Thursday, December 15, 2005

Dropout

It was right then when I realized how significant the last ten minutes were. We fought for the last time tonight. The culmination of everything horrible with her life was just targeted at my sad existence. I'm standing in the rain now. It's pouring down onto my face and dripping into the ankle deep puddle around me, and I don't give a shit. I'm shocked. I'm surprised even. I'm alive.
You tell yourself that you can get better, that things can get better. But they don't. All the bullshit you surround yourself with piles up so high into the air that it blocks the sun and you live in darkness. All year you wake up to the darkness and live in it, you breathe it in. You let the shit smell consume your world and you accept every filthy second. Then one day somone carves a whole out through your big heap of waste and the sun breaks through. It feels like a new era, like the first day of life. It's difficult to even open your eyes in the light it's so goddamn bright. You finally see the world around you for what it is, and it's not pretty. It's not what you expected. It's not what she expected.

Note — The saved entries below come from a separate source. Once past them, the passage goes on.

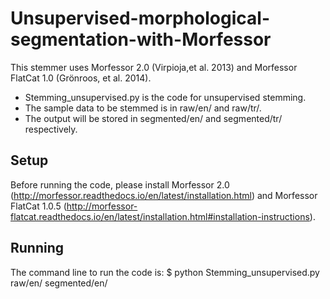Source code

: # Unsupervised-morphological-segmentation-with-Morfessor

This stemmer uses Morfessor 2.0 (Virpioja,et al. 2013) and Morfessor FlatCat 1.0 (Grönroos, et al. 2014).
* Stemming_unsupervised.py is the code for unsupervised stemming.
* The sample data to be stemmed is in raw/en/ and raw/tr/.
* The output will be stored in segmented/en/ and segmented/tr/ respectively.

## Setup
Before running the code, please install Morfessor 2.0 (http://morfessor.readthedocs.io/en/latest/installation.html) and Morfessor FlatCat 1.0.5 (http://morfessor-flatcat.readthedocs.io/en/latest/installation.html#installation-instructions).

## Running
The command line to run the code is: $ python Stemming_unsupervised.py raw/en/ segmented/en/


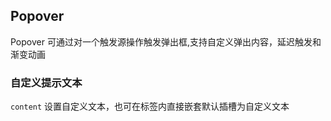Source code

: <div class="demo-header">
<p class="overviewicon">
  <span class="wapi-navigation-steps"/>
</p>

## Popover

<nova-uxlink widget-name="Popover"></nova-uxlink>

Popover 可通过对一个触发源操作触发弹出框,支持自定义弹出内容，延迟触发和渐变动画
</div>

### 自定义提示文本

`content` 设置自定义文本，也可在标签内直接嵌套默认插槽为自定义文本

<nova-demo-view link="popover/custom-tip-text"></nova-demo-view>
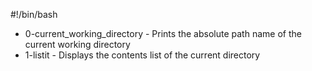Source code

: #!/bin/bash
* 0-current_working_directory - Prints the absolute path name of the current working directory
* 1-listit - Displays the contents list of the current directory

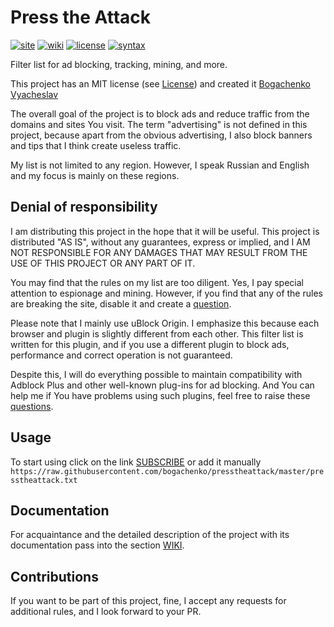 <!--
This file is part of the Press the Attack project,
Copyright (c) 2018 Bogachenko Vyacheslav

Press the Attack is a free project: you can distribute it and/or modify
it in accordance with the MIT license published by the Massachusetts Institute of Technology.

The Press the Attack project is distributed in the hope that it will be useful,
and is provided "AS IS", WITHOUT ANY WARRANTY, EXPRESSLY EXPRESSED OR IMPLIED.
WE ARE NOT RESPONSIBLE FOR ANY DAMAGES DUE TO THE USE OF THIS PROJECT OR ITS PARTS.
For more information, see the MIT license.

Author: Bogachenko Vyacheslav <https://github.com/bogachenko>
Email: bogachenkove@gmail.com
Github: https://github.com/bogachenko/presstheattack/
Last modified: December 11, 2018
License: MIT <https://github.com/bogachenko/presstheattack/blob/master/LICENSE.md>
Problem reports: https://github.com/bogachenko/presstheattack/issues
Title: README.md
URL: https://raw.githubusercontent.com/bogachenko/presstheattack/master/README.md
Wiki: https://github.com/bogachenko/presstheattack/wiki

Download the entire Press the Attack project at https://github.com/bogachenko/presstheattack/archive/master.zip -->

# Press the Attack
[![site](https://img.shields.io/badge/site-up-%233fb912.svg)](https://bogachenko.github.io/presstheattack/)
[![wiki](https://img.shields.io/badge/wiki-up-%233fb912.svg)](https://github.com/bogachenko/presstheattack/wiki)
[![license](https://img.shields.io/badge/license-MIT-%233fb912.svg)](https://raw.githubusercontent.com/bogachenko/presstheattack/master/LICENSE.md)
[![syntax](https://img.shields.io/badge/syntax-uBlock%20Origin-%23c61300.svg)](https://github.com/gorhill/uBlock/wiki/Static-filter-syntax)

Filter list for ad blocking, tracking, mining, and more.

This project has an MIT license (see [License](https://raw.githubusercontent.com/bogachenko/presstheattack/master/LICENSE.md)) and created it [Bogachenko Vyacheslav](https://github.com/bogachenko)

The overall goal of the project is to block ads and reduce traffic from the domains and sites You visit.
The term "advertising" is not defined in this project, because apart from the obvious advertising, I also block banners and tips that I think create useless traffic.

My list is not limited to any region. However, I speak Russian and English and my focus is mainly on these regions.

## Denial of responsibility

I am distributing this project in the hope that it will be useful. This project is distributed "AS IS", without any guarantees, express or implied, and I AM NOT RESPONSIBLE FOR ANY DAMAGES THAT MAY RESULT FROM THE USE OF THIS PROJECT OR ANY PART OF IT.

You may find that the rules on my list are too diligent. Yes, I pay special attention to espionage and mining.
However, if you find that any of the rules are breaking the site, disable it and create a [question](https://github.com/bogachenko/presstheattack/issues).

Please note that I mainly use uBlock Origin. I emphasize this because each browser and plugin is slightly different from each other. This filter list is written for this plugin, and if you use a different plugin to block ads, performance and correct operation is not guaranteed.

Despite this, I will do everything possible to maintain compatibility with Adblock Plus and other well-known plug-ins for ad blocking. And You can help me if You have problems using such plugins, feel free to raise these [questions](https://github.com/bogachenko/presstheattack/issues).

## Usage

To start using click on the link [SUBSCRIBE](https://subscribe.adblockplus.org/?location=https%3A%2F%2Fraw.githubusercontent.com%2Fbogachenko%2Fpresstheattack%2Fmaster%2Fpresstheattack.txt&title=Press%20the%20Attack) or add it manually `https://raw.githubusercontent.com/bogachenko/presstheattack/master/presstheattack.txt`

## Documentation

For acquaintance and the detailed description of the project with its documentation pass into the section [WIKI](https://github.com/bogachenko/presstheattack/wiki).

## Contributions

If you want to be part of this project, fine, I accept any requests for additional rules, and I look forward to your PR.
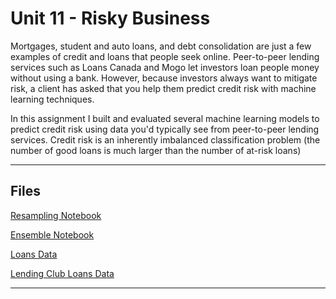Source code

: # Unit 11 - Risky Business
Mortgages, student and auto loans, and debt consolidation are just a few examples of credit and loans that people seek online. Peer-to-peer lending services such as Loans Canada and Mogo let investors loan people money without using a bank. However, because investors always want to mitigate risk, a client has asked that you help them predict credit risk with machine learning techniques.

In this assignment I built and evaluated several machine learning models to predict credit risk using data you'd typically see from peer-to-peer lending services. Credit risk is an inherently imbalanced classification problem (the number of good loans is much larger than the number of at-risk loans)

- - -

## Files

[Resampling Notebook](credit_risk_resampling.ipynb)

[Ensemble Notebook](credit_risk_ensemble.ipynb)

[Loans Data](Resources/LoanStats_2019Q1.csv)

[Lending Club Loans Data](Resources/lending_data.csv)

- - -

So she dumps your dumb ass and moves on. And you stand outside in the rain for two hours wondering what went wrong. And so is life, so is my unfortunate life.

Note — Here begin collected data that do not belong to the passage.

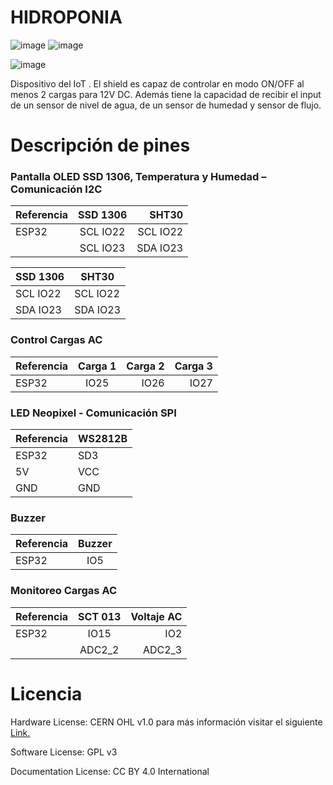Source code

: # HIDROPONIA

![image](https://user-images.githubusercontent.com/68393777/171799841-9e5a68ac-0bc7-47e4-bf48-9994fa5aec52.png)
![image](https://user-images.githubusercontent.com/68393777/171800489-6ebd88d2-d5e2-44ba-8a83-f5459466abc7.png)

![image](https://user-images.githubusercontent.com/68393777/171799868-ca491176-1f67-48d5-b85a-e81398ebf363.png)

Dispositivo del IoT . El shield es capaz de controlar en modo ON/OFF al menos 2 cargas para 12V DC. Además tiene la capacidad de recibir el input de un sensor de nivel de agua, de un sensor de humedad y sensor de flujo. 

# Descripción de pines 

### Pantalla OLED SSD 1306, Temperatura y Humedad – Comunicación I2C

| Referencia   | SSD 1306 | SHT30 |
| :---         |    :---: |    ---:  |
| ESP32        | SCL IO22 | SCL IO22 |
|              | SCL IO23 | SDA IO23 |


| SSD 1306 | SHT30 |
| -------- | ----- |
| SCL IO22 | SCL IO22 |
| SDA IO23 | SDA IO23 |


### Control Cargas AC 

| Referencia   | Carga 1 | Carga 2 | Carga 3 |
| :---         |    :---:|    ---: | ---:    |
| ESP32        |  IO25   |  IO26   |   IO27  |


### LED Neopixel - Comunicación SPI

| Referencia | WS2812B |
| -------- | ----- |
|  ESP32   |  SD3  |
|    5V    |  VCC  |
|   GND    |  GND  |

### Buzzer 

| Referencia   |  Buzzer | 
| :---         |   :---: |
| ESP32        |    IO5  |        

### Monitoreo Cargas AC 

| Referencia   | SCT 013  | Voltaje AC | 
| :---         |   :---:  |  ---:      |
| ESP32        |    IO15  |    IO2     |
|              |   ADC2_2 | ADC2_3     |


# Licencia
Hardware License: CERN OHL v1.0 para más información visitar el siguiente [Link.](https://ohwr.org/project/cernohl/wikis/Documents/CERN-OHL-version-1.2)

Software License: GPL v3

Documentation License: CC BY 4.0 International
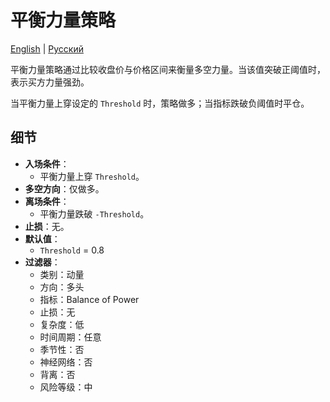 # 平衡力量策略
[English](README.md) | [Русский](README_ru.md)

平衡力量策略通过比较收盘价与价格区间来衡量多空力量。当该值突破正阈值时，表示买方力量强劲。

当平衡力量上穿设定的 `Threshold` 时，策略做多；当指标跌破负阈值时平仓。

## 细节

- **入场条件**：
  - 平衡力量上穿 `Threshold`。
- **多空方向**：仅做多。
- **离场条件**：
  - 平衡力量跌破 `-Threshold`。
- **止损**：无。
- **默认值**：
  - `Threshold` = 0.8
- **过滤器**：
  - 类别：动量
  - 方向：多头
  - 指标：Balance of Power
  - 止损：无
  - 复杂度：低
  - 时间周期：任意
  - 季节性：否
  - 神经网络：否
  - 背离：否
  - 风险等级：中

When we would stay out late and drive for hours on end with no purpose or destination she'd listen to me like she was interested. I was still a novel subject, I still had things to say. Those days are long gone. I've given her everything I have and it wasn't enough. I've said every annecdote and told her every joke, some twice. I'm reciting lines from books I recently read to spark conversation, I'm telling her about the people from work. I'm watching the news every night and reading the newspaper for material. You can only maintain the conversation for so long, and then what? Then this.
It's the day you both lose touch, the day it all falls apart that you remember the most. And it's not even the specifics of it that I can recall, just silence. The silence was deafening. It's the sound of blood rushing past my ears. It's the sound of each nerve firing. It's the sound of her door shutting behind me and the distant rainfall.
I feel the beating of a nervous heart inside my chest. Why bother? Maybe I can convince my selfish circulatory system to just give it a rest. Take a break. Relax a little. I'll get oxygen later, right now I just want to be alone.